**Task instructions**
In full and without error, repeat the entries below.

**Data shown**

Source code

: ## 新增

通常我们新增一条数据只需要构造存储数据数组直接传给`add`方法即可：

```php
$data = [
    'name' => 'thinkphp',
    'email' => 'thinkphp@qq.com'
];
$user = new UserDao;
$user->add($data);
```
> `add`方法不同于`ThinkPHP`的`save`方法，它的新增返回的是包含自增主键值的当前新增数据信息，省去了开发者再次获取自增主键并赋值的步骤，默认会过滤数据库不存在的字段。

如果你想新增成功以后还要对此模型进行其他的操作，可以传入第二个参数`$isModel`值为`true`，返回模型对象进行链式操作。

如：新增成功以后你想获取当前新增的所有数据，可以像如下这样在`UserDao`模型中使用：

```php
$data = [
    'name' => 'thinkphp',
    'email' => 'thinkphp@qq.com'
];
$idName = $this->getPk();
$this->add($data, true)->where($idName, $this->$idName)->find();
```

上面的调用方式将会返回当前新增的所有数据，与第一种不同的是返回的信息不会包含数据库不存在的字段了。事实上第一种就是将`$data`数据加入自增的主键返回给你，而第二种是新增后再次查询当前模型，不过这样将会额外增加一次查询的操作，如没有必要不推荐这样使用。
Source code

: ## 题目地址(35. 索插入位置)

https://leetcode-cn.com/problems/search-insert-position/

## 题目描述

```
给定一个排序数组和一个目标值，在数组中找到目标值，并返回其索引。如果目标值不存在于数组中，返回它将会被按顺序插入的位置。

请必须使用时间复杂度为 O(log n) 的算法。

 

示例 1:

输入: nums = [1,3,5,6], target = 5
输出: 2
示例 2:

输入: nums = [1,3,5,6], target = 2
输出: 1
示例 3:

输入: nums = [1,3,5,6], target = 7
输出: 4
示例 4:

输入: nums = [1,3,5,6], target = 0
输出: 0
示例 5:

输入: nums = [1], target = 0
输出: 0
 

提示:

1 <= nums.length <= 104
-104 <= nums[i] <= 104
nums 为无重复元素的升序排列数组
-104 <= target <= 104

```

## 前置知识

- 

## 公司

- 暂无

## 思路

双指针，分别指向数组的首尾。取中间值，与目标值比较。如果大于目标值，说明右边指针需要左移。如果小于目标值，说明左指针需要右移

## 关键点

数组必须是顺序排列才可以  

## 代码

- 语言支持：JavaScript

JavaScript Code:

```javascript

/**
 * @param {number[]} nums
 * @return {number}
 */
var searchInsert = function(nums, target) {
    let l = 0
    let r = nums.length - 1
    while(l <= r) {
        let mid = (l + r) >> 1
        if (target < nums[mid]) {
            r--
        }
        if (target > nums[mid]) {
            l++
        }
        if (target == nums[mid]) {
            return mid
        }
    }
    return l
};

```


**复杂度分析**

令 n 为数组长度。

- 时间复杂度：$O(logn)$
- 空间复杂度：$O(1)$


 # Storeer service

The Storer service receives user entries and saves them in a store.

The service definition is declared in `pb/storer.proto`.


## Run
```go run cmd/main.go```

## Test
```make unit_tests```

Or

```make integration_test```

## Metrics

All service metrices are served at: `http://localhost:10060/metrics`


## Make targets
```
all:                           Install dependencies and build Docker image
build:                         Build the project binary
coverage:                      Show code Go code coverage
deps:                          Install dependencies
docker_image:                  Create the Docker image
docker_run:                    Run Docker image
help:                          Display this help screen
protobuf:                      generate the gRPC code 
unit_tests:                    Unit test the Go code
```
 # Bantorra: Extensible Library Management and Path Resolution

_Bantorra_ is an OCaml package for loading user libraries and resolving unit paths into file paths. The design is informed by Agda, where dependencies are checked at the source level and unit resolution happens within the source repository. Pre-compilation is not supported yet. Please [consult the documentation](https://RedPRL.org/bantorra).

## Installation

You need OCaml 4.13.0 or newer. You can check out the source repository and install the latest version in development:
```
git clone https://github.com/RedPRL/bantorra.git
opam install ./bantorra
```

**Solution to this task**
Source code

: ## 新增

通常我们新增一条数据只需要构造存储数据数组直接传给`add`方法即可：

```php
$data = [
    'name' => 'thinkphp',
    'email' => 'thinkphp@qq.com'
];
$user = new UserDao;
$user->add($data);
```
> `add`方法不同于`ThinkPHP`的`save`方法，它的新增返回的是包含自增主键值的当前新增数据信息，省去了开发者再次获取自增主键并赋值的步骤，默认会过滤数据库不存在的字段。

如果你想新增成功以后还要对此模型进行其他的操作，可以传入第二个参数`$isModel`值为`true`，返回模型对象进行链式操作。

如：新增成功以后你想获取当前新增的所有数据，可以像如下这样在`UserDao`模型中使用：

```php
$data = [
    'name' => 'thinkphp',
    'email' => 'thinkphp@qq.com'
];
$idName = $this->getPk();
$this->add($data, true)->where($idName, $this->$idName)->find();
```

上面的调用方式将会返回当前新增的所有数据，与第一种不同的是返回的信息不会包含数据库不存在的字段了。事实上第一种就是将`$data`数据加入自增的主键返回给你，而第二种是新增后再次查询当前模型，不过这样将会额外增加一次查询的操作，如没有必要不推荐这样使用。
Source code

: ## 题目地址(35. 索插入位置)

https://leetcode-cn.com/problems/search-insert-position/

## 题目描述

```
给定一个排序数组和一个目标值，在数组中找到目标值，并返回其索引。如果目标值不存在于数组中，返回它将会被按顺序插入的位置。

请必须使用时间复杂度为 O(log n) 的算法。

 

示例 1:

输入: nums = [1,3,5,6], target = 5
输出: 2
示例 2:

输入: nums = [1,3,5,6], target = 2
输出: 1
示例 3:

输入: nums = [1,3,5,6], target = 7
输出: 4
示例 4:

输入: nums = [1,3,5,6], target = 0
输出: 0
示例 5:

输入: nums = [1], target = 0
输出: 0
 

提示:

1 <= nums.length <= 104
-104 <= nums[i] <= 104
nums 为无重复元素的升序排列数组
-104 <= target <= 104

```

## 前置知识

- 

## 公司

- 暂无

## 思路

双指针，分别指向数组的首尾。取中间值，与目标值比较。如果大于目标值，说明右边指针需要左移。如果小于目标值，说明左指针需要右移

## 关键点

数组必须是顺序排列才可以  

## 代码

- 语言支持：JavaScript

JavaScript Code:

```javascript

/**
 * @param {number[]} nums
 * @return {number}
 */
var searchInsert = function(nums, target) {
    let l = 0
    let r = nums.length - 1
    while(l <= r) {
        let mid = (l + r) >> 1
        if (target < nums[mid]) {
            r--
        }
        if (target > nums[mid]) {
            l++
        }
        if (target == nums[mid]) {
            return mid
        }
    }
    return l
};

```


**复杂度分析**

令 n 为数组长度。

- 时间复杂度：$O(logn)$
- 空间复杂度：$O(1)$


 # Storeer service

The Storer service receives user entries and saves them in a store.

The service definition is declared in `pb/storer.proto`.


## Run
```go run cmd/main.go```

## Test
```make unit_tests```

Or

```make integration_test```

## Metrics

All service metrices are served at: `http://localhost:10060/metrics`


## Make targets
```
all:                           Install dependencies and build Docker image
build:                         Build the project binary
coverage:                      Show code Go code coverage
deps:                          Install dependencies
docker_image:                  Create the Docker image
docker_run:                    Run Docker image
help:                          Display this help screen
protobuf:                      generate the gRPC code 
unit_tests:                    Unit test the Go code
```
 # Bantorra: Extensible Library Management and Path Resolution

_Bantorra_ is an OCaml package for loading user libraries and resolving unit paths into file paths. The design is informed by Agda, where dependencies are checked at the source level and unit resolution happens within the source repository. Pre-compilation is not supported yet. Please [consult the documentation](https://RedPRL.org/bantorra).

## Installation

You need OCaml 4.13.0 or newer. You can check out the source repository and install the latest version in development:
```
git clone https://github.com/RedPRL/bantorra.git
opam install ./bantorra
```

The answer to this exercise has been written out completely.